Action-Aware Visual-Textual Alignment for Long-Instruction Vision-and-Language Navigation

Bowen Huang, Yanwei Zheng, Chuanlin Lan, Dongchen Sui, Xinpeng Zhao, Xiao Zhang, Mengbai Xiao, Dongxiao Yu

Published: 30 Sept 2025, Last Modified: 29 Jan 2026ACM Transactions on Multimedia Computing, Communications, and ApplicationsEveryoneRevisionsCC BY-SA 4.0

Abstract: Traditional Vision-and-Language Navigation (VLN) requires an agent to navigate to a target location solely based on visual observations, guided by natural language instructions. Compared to this task, long-instruction VLN involves longer instructions, extended trajectories, and the need to consider more contextual information for global path planning.
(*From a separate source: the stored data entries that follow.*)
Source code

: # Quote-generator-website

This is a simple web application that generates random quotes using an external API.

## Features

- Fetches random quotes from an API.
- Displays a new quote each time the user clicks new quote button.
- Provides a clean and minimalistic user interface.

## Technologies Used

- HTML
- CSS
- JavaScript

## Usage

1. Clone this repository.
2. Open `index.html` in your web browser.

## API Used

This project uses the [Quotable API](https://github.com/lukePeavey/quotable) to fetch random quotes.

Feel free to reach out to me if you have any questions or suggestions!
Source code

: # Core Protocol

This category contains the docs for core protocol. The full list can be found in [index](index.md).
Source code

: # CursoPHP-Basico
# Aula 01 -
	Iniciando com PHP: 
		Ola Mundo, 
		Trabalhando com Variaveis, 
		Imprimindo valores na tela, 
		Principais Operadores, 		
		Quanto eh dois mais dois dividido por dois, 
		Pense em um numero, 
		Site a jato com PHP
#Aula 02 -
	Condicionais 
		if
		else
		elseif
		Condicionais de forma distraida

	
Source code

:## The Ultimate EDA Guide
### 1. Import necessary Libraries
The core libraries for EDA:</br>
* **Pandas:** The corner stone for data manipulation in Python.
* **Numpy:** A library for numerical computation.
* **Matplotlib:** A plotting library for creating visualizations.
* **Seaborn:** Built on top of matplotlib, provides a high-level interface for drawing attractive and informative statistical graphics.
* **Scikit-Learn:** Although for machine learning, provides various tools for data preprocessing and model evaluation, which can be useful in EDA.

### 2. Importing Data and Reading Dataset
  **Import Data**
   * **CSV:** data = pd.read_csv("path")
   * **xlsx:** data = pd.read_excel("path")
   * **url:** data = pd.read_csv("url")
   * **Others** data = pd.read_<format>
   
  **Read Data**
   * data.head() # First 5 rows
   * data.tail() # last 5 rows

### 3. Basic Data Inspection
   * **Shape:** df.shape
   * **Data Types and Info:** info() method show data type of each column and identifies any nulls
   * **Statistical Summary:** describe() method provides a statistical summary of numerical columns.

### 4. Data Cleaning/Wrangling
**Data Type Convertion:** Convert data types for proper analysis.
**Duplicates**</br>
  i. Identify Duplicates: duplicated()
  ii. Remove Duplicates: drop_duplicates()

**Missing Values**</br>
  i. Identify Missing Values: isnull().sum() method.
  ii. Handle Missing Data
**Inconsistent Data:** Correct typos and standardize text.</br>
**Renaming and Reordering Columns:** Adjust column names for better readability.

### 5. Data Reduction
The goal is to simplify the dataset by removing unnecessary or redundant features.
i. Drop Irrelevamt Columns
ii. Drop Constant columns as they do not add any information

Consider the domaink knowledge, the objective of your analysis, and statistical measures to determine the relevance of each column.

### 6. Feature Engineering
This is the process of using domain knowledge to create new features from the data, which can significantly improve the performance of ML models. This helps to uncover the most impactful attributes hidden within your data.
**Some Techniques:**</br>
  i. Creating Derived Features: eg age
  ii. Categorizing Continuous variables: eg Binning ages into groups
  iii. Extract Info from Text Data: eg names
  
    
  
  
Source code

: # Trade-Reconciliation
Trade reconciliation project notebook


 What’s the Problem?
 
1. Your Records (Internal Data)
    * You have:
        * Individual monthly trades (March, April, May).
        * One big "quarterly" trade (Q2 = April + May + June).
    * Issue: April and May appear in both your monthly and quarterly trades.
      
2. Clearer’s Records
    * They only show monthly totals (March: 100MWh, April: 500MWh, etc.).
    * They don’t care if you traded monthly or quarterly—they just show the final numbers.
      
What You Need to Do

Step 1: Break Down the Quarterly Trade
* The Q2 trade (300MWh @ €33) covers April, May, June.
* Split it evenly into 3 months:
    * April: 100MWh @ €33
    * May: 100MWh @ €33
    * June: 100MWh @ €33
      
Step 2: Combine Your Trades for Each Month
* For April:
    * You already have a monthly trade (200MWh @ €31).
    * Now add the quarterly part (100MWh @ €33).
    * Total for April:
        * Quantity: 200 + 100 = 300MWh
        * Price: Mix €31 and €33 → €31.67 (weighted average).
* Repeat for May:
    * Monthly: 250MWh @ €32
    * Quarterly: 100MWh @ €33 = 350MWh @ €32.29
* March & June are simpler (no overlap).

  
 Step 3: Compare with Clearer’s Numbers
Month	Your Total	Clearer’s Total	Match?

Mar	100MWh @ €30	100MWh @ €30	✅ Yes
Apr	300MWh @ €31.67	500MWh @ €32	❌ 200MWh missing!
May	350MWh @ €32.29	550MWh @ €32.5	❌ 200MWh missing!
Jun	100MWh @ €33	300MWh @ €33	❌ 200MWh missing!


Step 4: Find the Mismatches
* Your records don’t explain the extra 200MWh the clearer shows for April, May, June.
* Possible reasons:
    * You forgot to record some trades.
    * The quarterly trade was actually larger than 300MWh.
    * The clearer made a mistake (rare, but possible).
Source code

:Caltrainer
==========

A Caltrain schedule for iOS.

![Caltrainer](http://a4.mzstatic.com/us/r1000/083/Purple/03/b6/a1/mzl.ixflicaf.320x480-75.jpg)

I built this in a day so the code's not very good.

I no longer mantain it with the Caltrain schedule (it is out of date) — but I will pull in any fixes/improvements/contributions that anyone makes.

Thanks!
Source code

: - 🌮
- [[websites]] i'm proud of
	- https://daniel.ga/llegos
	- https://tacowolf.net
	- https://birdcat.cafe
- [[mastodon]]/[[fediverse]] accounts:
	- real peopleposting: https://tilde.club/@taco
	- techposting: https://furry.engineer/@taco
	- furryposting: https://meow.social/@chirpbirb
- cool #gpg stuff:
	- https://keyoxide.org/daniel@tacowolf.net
As a result, it is more challenging and requires accurately aligning the instructions with the agent’s current visual observations, which is accompanied by two significant issues. Firstly, there is a misalignment between actions. The visual observations of the agent at each step lack explicit action-related details, while the instructions contain action-oriented words. Secondly, there is a misalignment between global instructions and local visual observations. The instructions describe the entire navigation trajectory, whereas the agent’s visual observations only provide localized information about a specific position along the trajectory. To address these issues, this article introduces the Action-Perception Alignment Framework (APAF). In this framework, we first design the Action-Contextual Encoding Module (ACEM), which enriches the agent’s visual perception by encoding potential actions with relative heading and elevation angles. We then propose the Dynamic Instruction Weighting Module (DIWM), which adjusts the importance of instruction words based on the agent’s current visual observations, emphasizing those words most relevant to the agent’s visual observations. Our approach significantly outperforms existing methods, achieving state-of-the-art results with improvements of 8.5% and 4.0% in Success Rate (SR) on the long-instruction R4R and RxR datasets, respectively.

External IDs:doi:10.1145/3748656